Accurate detection and identification of threatening targets is one the driving forces behind good R&S intelligence. Understanding this ability and how it is affected by possible field conditions (i.e., motion) was the primary focus of this study. Motion is defined in the current study as the perceived forward self-motion of unmanned ground vehicle (UGV) also called optical flow. For the purpose of this examination, both optical flow and the presence of a foil were manipulated. I examined how optical flow, perceived from an on-board frontal camera on a UGV, affected target detection and identification. The interaction of optical flow and foil distraction, as well as the level of influence each independently had on target detection and identification, were the principle examinations.

The effects that were originally predicted for the influence of optical flow on the visual search and identification task were not supported. Across manipulations of optical flow (i.e., present, not present), detection and identification were not significantly different, suggesting that the interruption rates of optical flow were ineffective at 29 frames per second (fps).

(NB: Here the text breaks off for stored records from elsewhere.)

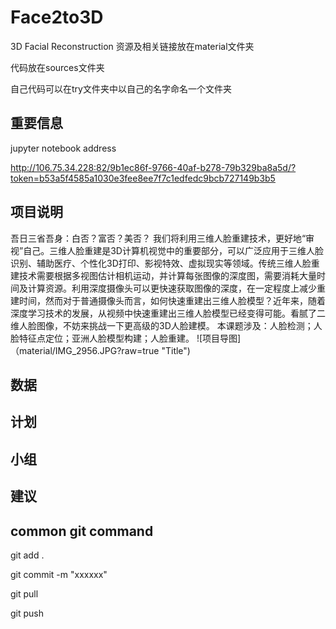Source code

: # Face2to3D
3D Facial Reconstruction
资源及相关链接放在material文件夹

代码放在sources文件夹

自己代码可以在try文件夹中以自己的名字命名一个文件夹

## 重要信息
jupyter notebook address

http://106.75.34.228:82/9b1ec86f-9766-40af-b278-79b329ba8a5d/?token=b53a5f4585a1030e3fee8ee7f7c1edfedc9bcb727149b3b5

## 项目说明
吾日三省吾身：白否？富否？美否？ 我们将利用三维人脸重建技术，更好地“审视”自己。三维人脸重建是3D计算机视觉中的重要部分，可以广泛应用于三维人脸识别、辅助医疗、个性化3D打印、影视特效、虚拟现实等领域。传统三维人脸重建技术需要根据多视图估计相机运动，并计算每张图像的深度图，需要消耗大量时间及计算资源。利用深度摄像头可以更快速获取图像的深度，在一定程度上减少重建时间，然而对于普通摄像头而言，如何快速重建出三维人脸模型？近年来，随着深度学习技术的发展，从视频中快速重建出三维人脸模型已经变得可能。看腻了二维人脸图像，不妨来挑战一下更高级的3D人脸建模。 
本课题涉及：人脸检测；人脸特征点定位；亚洲人脸模型构建；人脸重建。
![项目导图]（material/IMG_2956.JPG?raw=true "Title")
## 数据


## 计划

## 小组

## 建议

## common git command
git add .

git commit -m "xxxxxx"

git pull

git push
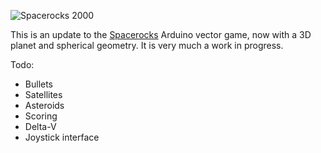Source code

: ![Spacerocks 2000](https://farm5.staticflickr.com/4170/33686074253_f915d78de6_z_d.jpg)

This is an update to the [Spacerocks](https://trmm.net/Spacerocks)
Arduino vector game, now with a 3D planet and spherical geometry.
It is very much a work in progress.

Todo:

* Bullets
* Satellites
* Asteroids
* Scoring
* Delta-V
* Joystick interface


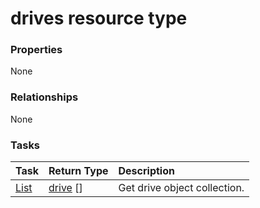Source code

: # drives resource type



### Properties
None

### Relationships
None


### Tasks

| Task		   | Return Type	|Description|
|:---------------|:--------|:----------|
|[List](../api/drive_list.md) | [drive](drive.md) [] |Get drive object collection. |

<!-- uuid: 29c17aa3-ffb9-49c2-be52-1d32da0da326
2015-10-09 18:16:06 UTC -->
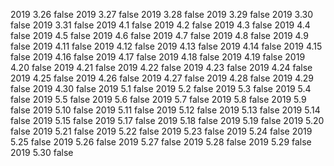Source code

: 2019  3.26  false
2019  3.27  false
2019  3.28  false
2019  3.29  false
2019  3.30  false
2019  3.31  false
2019  4.1  false
2019  4.2  false
2019  4.3  false
2019  4.4  false
2019  4.5  false
2019  4.6  false
2019  4.7  false
2019  4.8  false
2019  4.9  false
2019  4.11  false
2019  4.12  false
2019  4.13  false
2019  4.14  false
2019  4.15  false
2019  4.16  false
2019  4.17  false
2019  4.18  false
2019  4.19  false
2019  4.20  false
2019  4.21  false
2019  4.22  false
2019  4.23  false
2019  4.24  false
2019  4.25  false
2019  4.26  false
2019  4.27  false
2019  4.28  false
2019  4.29  false
2019  4.30  false
2019  5.1  false
2019  5.2  false
2019  5.3  false
2019  5.4  false
2019  5.5  false
2019  5.6  false
2019  5.7  false
2019  5.8  false
2019  5.9  false
2019  5.10  false
2019  5.11  false
2019  5.12 false
2019  5.13 false
2019  5.14 false
2019  5.15 false
2019  5.17 false
2019  5.18 false
2019  5.19 false
2019  5.20 false
2019  5.21 false
2019  5.22 false
2019  5.23 false
2019  5.24 false
2019  5.25 false
2019  5.26 false
2019  5.27 false
2019  5.28 false
2019  5.29 false
2019  5.30 false
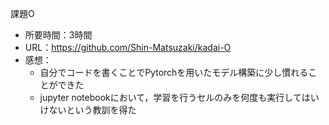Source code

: 課題O
* 所要時間：3時間
* URL：https://github.com/Shin-Matsuzaki/kadai-O
* 感想：
    * 自分でコードを書くことでPytorchを用いたモデル構築に少し慣れることができた
    * jupyter notebookにおいて，学習を行うセルのみを何度も実行してはいけないという教訓を得た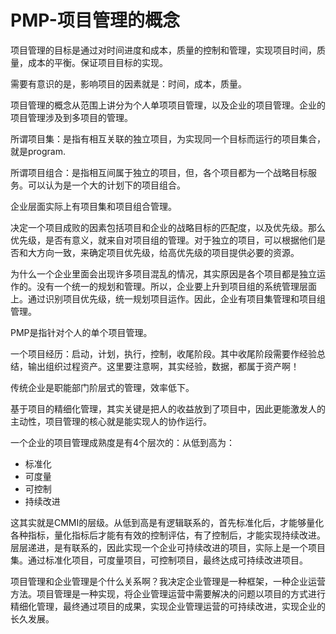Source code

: # PMP-项目管理的概念

项目管理的目标是通过对时间进度和成本，质量的控制和管理，实现项目时间，质量，成本的平衡。保证项目目标的实现。

需要有意识的是，影响项目的因素就是：时间，成本，质量。

项目管理的概念从范围上讲分为个人单项项目管理，以及企业的项目管理。企业的项目管理涉及到多项目的管理。

所谓项目集：是指有相互关联的独立项目，为实现同一个目标而运行的项目集合，就是program.

所谓项目组合：是指相互间属于独立的项目，但，各个项目都为一个战略目标服务。可以认为是一个大的计划下的项目组合。

企业层面实际上有项目集和项目组合管理。

决定一个项目成败的因素包括项目和企业的战略目标的匹配度，以及优先级。那么优先级，是否有意义，就来自对项目组的管理。对于独立的项目，可以根据他们是否和大方向一致，来确定项目优先级，给高优先级的项目提供必要的资源。

为什么一个企业里面会出现许多项目混乱的情况，其实原因是各个项目都是独立运作的。没有一个统一的规划和管理。所以，企业要上升到项目组的系统管理层面上。通过识别项目优先级，统一规划项目运作。因此，企业有项目集管理和项目组管理。

PMP是指针对个人的单个项目管理。

一个项目经历：启动，计划，执行，控制，收尾阶段。其中收尾阶段需要作经验总结，输出组织过程资产。这里要注意啊，其实经验，数据，都属于资产啊！

传统企业是职能部门阶层式的管理，效率低下。

基于项目的精细化管理，其实关键是把人的收益放到了项目中，因此更能激发人的主动性，项目管理的核心就是能实现人的协作运行。

一个企业的项目管理成熟度是有4个层次的：从低到高为：

- 标准化
- 可度量
- 可控制
- 持续改进

这其实就是CMMI的层级。从低到高是有逻辑联系的，首先标准化后，才能够量化各种指标，量化指标后才能有有效的控制评估，有了控制后，才能实现持续改进。层层递进，是有联系的，因此实现一个企业可持续改进的项目，实际上是一个项目集。通过标准化项目，可度量项目，可控制项目，最终达成可持续改进项目。

项目管理和企业管理是个什么关系啊？我决定企业管理是一种框架，一种企业运营方法。项目管理是一种实现，将企业管理运营中需要解决的问题以项目的方式进行精细化管理，最终通过项目的成果，实现企业管理运营的可持续改进，实现企业的长久发展。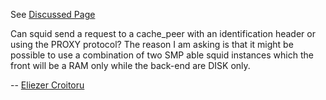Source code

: See [Discussed
Page](/ConfigExamples/SmpCarpCluster#)

Can squid send a request to a cache\_peer with an identification header
or using the PROXY protocol? The reason I am asking is that it might be
possible to use a combination of two SMP able squid instances which the
front will be a RAM only while the back-end are DISK only.

\-- [Eliezer
Croitoru](/Eliezer%20Croitoru#)
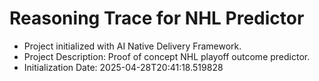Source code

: # Reasoning Trace for NHL Predictor

- Project initialized with AI Native Delivery Framework.
- Project Description: Proof of concept NHL playoff outcome predictor.
- Initialization Date: 2025-04-28T20:41:18.519828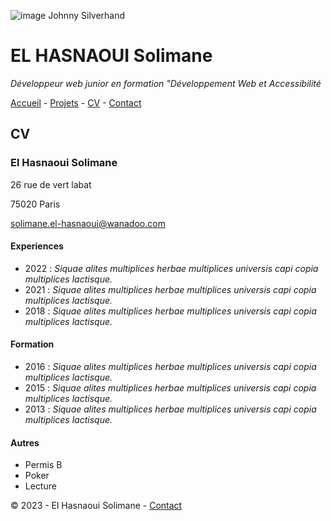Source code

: ![image Johnny Silverhand](https://i.kym-cdn.com/photos/images/newsfeed/001/501/702/c94.gif)

# EL HASNAOUI Solimane #

*Développeur web junior en formation "Développement Web et Accessibilité*

[Accueil](https://github.com/Solimane935/S01E11-Ateliers-Recap-exo-solimane/blob/main/-Ateliers-Recap-exo-solimane.md) - [Projets](https://github.com/Solimane935/S01E11-Ateliers-Recap-exo-solimane/blob/main/projets.md) - [CV](https://github.com/Solimane935/S01E11-Ateliers-Recap-exo-solimane/blob/main/cv.md) - [Contact](https://github.com/Solimane935/S01E11-Ateliers-Recap-exo-solimane/blob/main/contact.md)

## CV ##

### El Hasnaoui Solimane ###

26 rue de vert labat

75020 Paris

solimane.el-hasnaoui@wanadoo.com

#### Experiences ####

* 2022 : *Siquae alites multiplices herbae multiplices universis capi copia multiplices lactisque.*
* 2021 : *Siquae alites multiplices herbae multiplices universis capi copia multiplices lactisque.*
* 2018 : *Siquae alites multiplices herbae multiplices universis capi copia multiplices lactisque.*

#### Formation ####

* 2016 : *Siquae alites multiplices herbae multiplices universis capi copia multiplices lactisque.*
* 2015 : *Siquae alites multiplices herbae multiplices universis capi copia multiplices lactisque.*
* 2013 : *Siquae alites multiplices herbae multiplices universis capi copia multiplices lactisque.*

#### Autres ####

* Permis B
* Poker
* Lecture


© 2023 - El Hasnaoui Solimane - [Contact](https://github.com/Solimane935/S01E11-Ateliers-Recap-exo-solimane/blob/main/contact.md)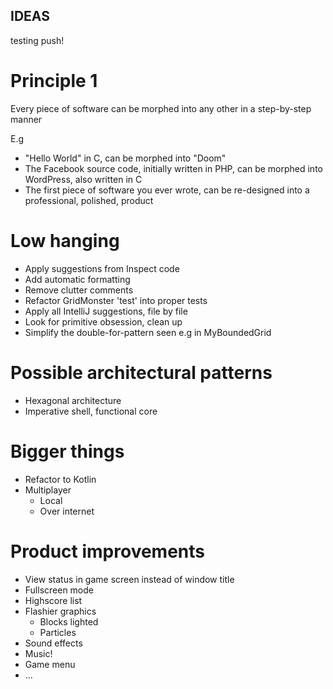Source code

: ## IDEAS

testing push!


# Principle 1

Every piece of software can be morphed into any other in a step-by-step manner

E.g
  * "Hello World" in C, can be morphed into "Doom"
  * The Facebook source code, initially written in PHP,
can be morphed into WordPress, also written in C
  * The first piece of software you ever wrote,
    can be re-designed into a professional, polished, product


# Low hanging
 * Apply suggestions from Inspect code
 * Add automatic formatting
 * Remove clutter comments
 * Refactor GridMonster 'test' into proper tests
 * Apply all IntelliJ suggestions, file by file
 * Look for primitive obsession, clean up
 * Simplify the double-for-pattern seen e.g in MyBoundedGrid

# Possible architectural patterns
 * Hexagonal architecture
 * Imperative shell, functional core


# Bigger things
 * Refactor to Kotlin
 * Multiplayer
   * Local
   * Over internet


# Product improvements

 * View status in game screen instead of window title
 * Fullscreen mode
 * Highscore list
 * Flashier graphics
   * Blocks lighted
   * Particles
 * Sound effects
 * Music!
 * Game menu
 * ...
 
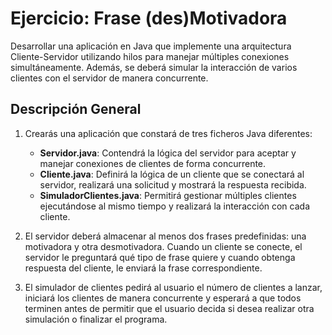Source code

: # Ejercicio: Frase (des)Motivadora

Desarrollar una aplicación en Java que implemente una arquitectura Cliente-Servidor utilizando hilos para manejar múltiples conexiones simultáneamente. Además, se deberá simular la interacción de varios clientes con el servidor de manera concurrente.

## Descripción General

1. Crearás una aplicación que constará de tres ficheros Java diferentes:
    - **Servidor.java**: Contendrá la lógica del servidor para aceptar y manejar conexiones de clientes de forma concurrente.
    - **Cliente.java**: Definirá la lógica de un cliente que se conectará al servidor, realizará una solicitud y mostrará la respuesta recibida.
    - **SimuladorClientes.java**: Permitirá gestionar múltiples clientes ejecutándose al mismo tiempo y realizará la interacción con cada cliente.

2. El servidor deberá almacenar al menos dos frases predefinidas: una motivadora y otra desmotivadora. Cuando un cliente se conecte, el servidor le preguntará qué tipo de frase quiere y cuando obtenga respuesta del cliente, le enviará la frase correspondiente.

3. El simulador de clientes pedirá al usuario el número de clientes a lanzar, iniciará los clientes de manera concurrente y esperará a que todos terminen antes de permitir que el usuario decida si desea realizar otra simulación o finalizar el programa.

The most interesting finding in the data set was, in fact, related to the recognition measure. Participants were asked to classify the tank in which they had detected in the environment as either a target or non-target. When under conditions of non-optical flow, participants correctly rejected a foil tank as not being their target more often than they accepted the target as their actual target. These results, however, only appeared to have had an effect in the non-optical flow condition. Further research should be conducted to properly evaluate the effects of varying frame rate interruption on the perception of optical flow. This will subsequently lead to an understanding of the phenomenon that is optical flow, and how it ultimately affects detection and identification tasks.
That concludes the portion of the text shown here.